Home technology software ubisoft and Mozilla team-up to help identify potential bugs in code
Software
CIO Bulletin
2019-02-14
Game developer Ubisoft partners with Mozilla to develop an AI-based coding assistant, named Clever-Commit, to analyze and flag potential new bugs as the software code is committed.
Clever-Commit, unlike Mozilla’s creations, is not open source. “It’s being discussed. There are no plans for Clever-Commit to be open-sourced right now,” a Ubisoft spokesperson told while talking to a news website revealing the plans. The tool learns from the code base’s bug and regression data to help programmers evaluate whether or not a code change will introduce a new bug.

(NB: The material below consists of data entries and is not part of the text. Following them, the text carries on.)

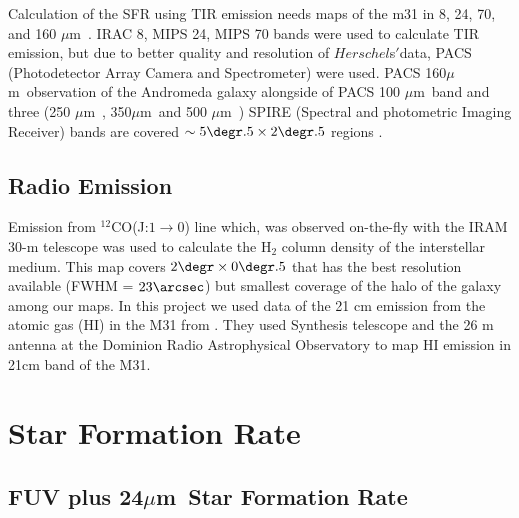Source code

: \documentclass[useAMS,usenatbib]{mn2e}
\newcommand \um    {$\mu$m\ }
\begin{document}
Calculation of the SFR using TIR emission needs maps of the m31 in 8, 24, 70, and 160 \um. IRAC 8, MIPS 24, MIPS 70 bands were used to calculate TIR emission, but due to better quality and resolution of $Herschel$s$'$data, PACS (Photodetector Array Camera and Spectrometer) \citep{Poglitsch10} were used. PACS 160\um observation of the Andromeda galaxy alongside of PACS 100 \um band and three (250 \um, 350\um and 500 \um) SPIRE (Spectral and photometric Imaging Receiver) \citep{Griffin10} bands are covered $\sim 5\degr.5 \times 2\degr.5$ regions \citep{Fritz12}.

\subsection{Radio Emission}
Emission from $^{12}$CO(J:$1\rightarrow0$) line which, was observed on-the-fly with the IRAM 30-m telescope\citep{Nieten06} was used to calculate the H$_2$ column density of the interstellar medium. This map covers $2\degr \times 0\degr.5$ that has the best resolution available (FWHM = $23\arcsec$) but smallest coverage of the halo of the galaxy among our maps. In this project we used data of the 21 cm emission from the atomic gas (HI) in the M31 from \cite{Chemin09}. They used Synthesis telescope and the 26 m antenna at the Dominion Radio Astrophysical Observatory to map HI emission in 21cm band of the M31.





\section{Star Formation Rate}
\subsection{FUV plus 24\um Star Formation Rate}
\end{document}
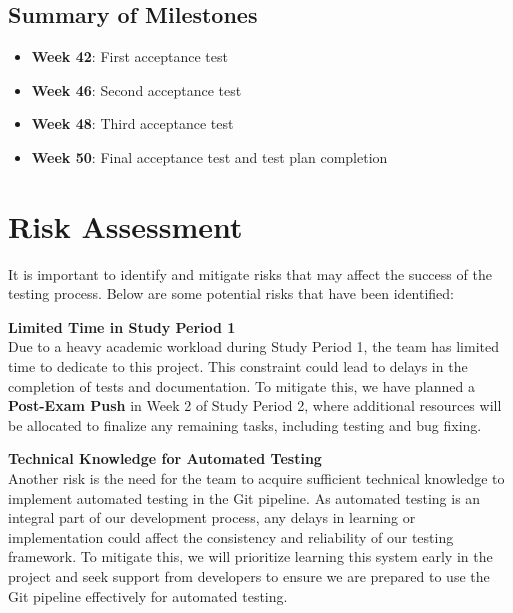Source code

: \documentclass{article}
\begin{document}
\subsection{Summary of Milestones}
\begin{itemize}
    \item \textbf{Week 42}: First acceptance test
    \item \textbf{Week 46}: Second acceptance test
    \item \textbf{Week 48}: Third acceptance test
    \item \textbf{Week 50}: Final acceptance test and test plan completion
\end{itemize}

\section{Risk Assessment}
It is important to identify and mitigate risks that may affect the success of the testing process. Below are some potential risks that have been identified:

\textbf{Limited Time in Study Period 1}\\
Due to a heavy academic workload during Study Period 1, the team has limited time to dedicate to this project. This constraint could lead to delays in the completion of tests and documentation. To mitigate this, we have planned a \textbf{Post-Exam Push} in Week 2 of Study Period 2, where additional resources will be allocated to finalize any remaining tasks, including testing and bug fixing.

\textbf{Technical Knowledge for Automated Testing}\\
Another risk is the need for the team to acquire sufficient technical knowledge to implement automated testing in the Git pipeline. As automated testing is an integral part of our development process, any delays in learning or implementation could affect the consistency and reliability of our testing framework. To mitigate this, we will prioritize learning this system early in the project and seek support from developers to ensure we are prepared to use the Git pipeline effectively for automated testing.



\cite{tan2014introduction}

\newpage
\printbibliography
\end{document}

“Working with Mozilla on Clever-Commit allows us to support other programming languages and increase the overall performances of the technology. Using this tech in our games and Firefox will allow developers to be more productive as they can spend more time creating the next feature rather than fixing bugs,” said Mathieu Nayrolles, Technical Architect, Data Scientist, and member of the Technological Group at Ubisoft Montreal.
The tool – then called Commit-Assistant – was first demoed by Ubisoft and tested using data collected during game development. Now, with Mozilla participating in the project, Ubisoft will be served with Mozilla’s “programming language expertise in Rust, C++, and JavaScript, as well as expertise in C++ code analysis and analysis of bug tracking systems.”
“With a new release every 6 to 8 weeks, making sure the code we ship is as clean as possible is crucial to the performance people experience with Firefox,” wrote Mozilla’s Firefox release manager Sylvestre Ledru in a blog post. “The Firefox engineering team will start using Clever-Commit in its code-writing, testing and release process.”